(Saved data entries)
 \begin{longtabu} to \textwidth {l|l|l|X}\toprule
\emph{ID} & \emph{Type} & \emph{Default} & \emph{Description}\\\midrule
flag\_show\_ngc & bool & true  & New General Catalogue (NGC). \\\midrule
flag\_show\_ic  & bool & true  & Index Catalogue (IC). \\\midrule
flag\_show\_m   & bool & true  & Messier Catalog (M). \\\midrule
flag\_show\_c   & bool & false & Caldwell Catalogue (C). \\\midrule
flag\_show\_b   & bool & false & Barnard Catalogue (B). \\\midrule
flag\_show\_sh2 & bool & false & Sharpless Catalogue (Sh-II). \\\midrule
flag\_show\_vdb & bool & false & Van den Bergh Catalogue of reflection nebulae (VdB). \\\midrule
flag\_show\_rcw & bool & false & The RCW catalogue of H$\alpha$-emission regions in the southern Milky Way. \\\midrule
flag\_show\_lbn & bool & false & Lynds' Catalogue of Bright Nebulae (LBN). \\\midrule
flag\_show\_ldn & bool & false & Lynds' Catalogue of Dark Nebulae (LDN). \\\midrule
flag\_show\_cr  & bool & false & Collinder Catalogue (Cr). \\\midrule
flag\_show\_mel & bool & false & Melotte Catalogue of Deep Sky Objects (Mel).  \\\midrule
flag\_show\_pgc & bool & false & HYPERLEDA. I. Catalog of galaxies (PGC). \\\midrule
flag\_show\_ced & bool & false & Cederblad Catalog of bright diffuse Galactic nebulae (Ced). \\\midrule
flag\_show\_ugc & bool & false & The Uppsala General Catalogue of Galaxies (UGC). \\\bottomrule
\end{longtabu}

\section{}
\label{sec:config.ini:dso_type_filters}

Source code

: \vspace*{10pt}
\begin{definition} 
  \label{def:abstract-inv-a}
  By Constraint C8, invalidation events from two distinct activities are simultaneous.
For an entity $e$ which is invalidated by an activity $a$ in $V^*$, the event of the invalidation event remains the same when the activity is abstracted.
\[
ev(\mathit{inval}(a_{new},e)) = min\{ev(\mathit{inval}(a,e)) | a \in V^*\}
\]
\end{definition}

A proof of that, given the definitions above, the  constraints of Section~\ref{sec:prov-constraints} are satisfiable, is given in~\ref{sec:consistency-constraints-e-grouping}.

**TASK DIRECTIONS:** The answer should be one number, the count of lines above that contain "General".

**RESPONSE TO THE EXERCISE:** 2